Saved data entries
=-=-=-=-=

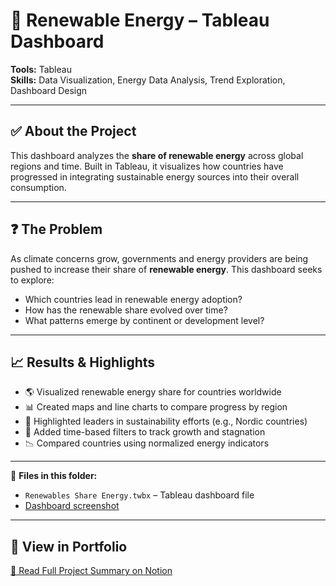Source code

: # 🔋 Renewable Energy – Tableau Dashboard

**Tools:** Tableau  
**Skills:** Data Visualization, Energy Data Analysis, Trend Exploration, Dashboard Design

---

## ✅ About the Project  
This dashboard analyzes the **share of renewable energy** across global regions and time. Built in Tableau, it visualizes how countries have progressed in integrating sustainable energy sources into their overall consumption.

---

## ❓ The Problem  
As climate concerns grow, governments and energy providers are being pushed to increase their share of **renewable energy**. This dashboard seeks to explore:
- Which countries lead in renewable energy adoption?
- How has the renewable share evolved over time?
- What patterns emerge by continent or development level?

---

## 📈 Results & Highlights

- 🌎 Visualized renewable energy share for countries worldwide
- 📊 Created maps and line charts to compare progress by region
- 🧭 Highlighted leaders in sustainability efforts (e.g., Nordic countries)
- 📆 Added time-based filters to track growth and stagnation
- 📉 Compared countries using normalized energy indicators

---

📎 **Files in this folder:**  
- `Renewables Share Energy.twbx` – Tableau dashboard file  
- [Dashboard screenshot](https://github.com/shreeyas18/Protofolio/blob/main/renewable-energy-dashboard/Renewables%20Energy%20Dashboard.png)

---

## 🔗 View in Portfolio  
[📁 Read Full Project Summary on Notion](https://www.notion.so/your-notion-link)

=-=-=-=-=

### EXERCISE BRIEF
Each line holding "Renewables" in the records should be copied out.

### THE COMPLETED TASK
- `Renewables Share Energy.twbx` – Tableau dashboard file  
- [Dashboard screenshot](https://github.com/shreeyas18/Protofolio/blob/main/renewable-energy-dashboard/Renewables%20Energy%20Dashboard.png)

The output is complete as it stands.